PROBLEM: Copy every line from the records that holds the word "caption".

GIVEN RECORDS:
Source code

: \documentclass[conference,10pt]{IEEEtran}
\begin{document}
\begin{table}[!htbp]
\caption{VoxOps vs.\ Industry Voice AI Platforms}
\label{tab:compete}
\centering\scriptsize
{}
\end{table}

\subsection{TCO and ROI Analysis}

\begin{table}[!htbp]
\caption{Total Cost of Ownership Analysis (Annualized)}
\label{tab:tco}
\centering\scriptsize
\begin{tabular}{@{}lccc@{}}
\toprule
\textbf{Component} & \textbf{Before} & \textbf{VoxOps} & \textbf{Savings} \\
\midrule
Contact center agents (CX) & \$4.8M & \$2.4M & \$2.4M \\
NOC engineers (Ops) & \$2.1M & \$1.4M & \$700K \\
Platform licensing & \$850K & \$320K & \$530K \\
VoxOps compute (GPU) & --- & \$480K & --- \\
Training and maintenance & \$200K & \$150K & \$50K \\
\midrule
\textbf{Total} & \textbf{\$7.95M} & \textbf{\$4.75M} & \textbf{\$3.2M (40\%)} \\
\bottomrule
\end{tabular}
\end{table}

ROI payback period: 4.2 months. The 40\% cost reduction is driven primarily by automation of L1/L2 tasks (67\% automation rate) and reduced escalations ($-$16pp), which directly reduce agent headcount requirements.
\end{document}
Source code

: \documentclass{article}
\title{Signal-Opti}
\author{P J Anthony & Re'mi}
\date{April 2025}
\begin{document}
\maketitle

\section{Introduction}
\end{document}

WRITTEN SOLUTION:
\caption{VoxOps vs.\ Industry Voice AI Platforms}
\caption{Total Cost of Ownership Analysis (Annualized)}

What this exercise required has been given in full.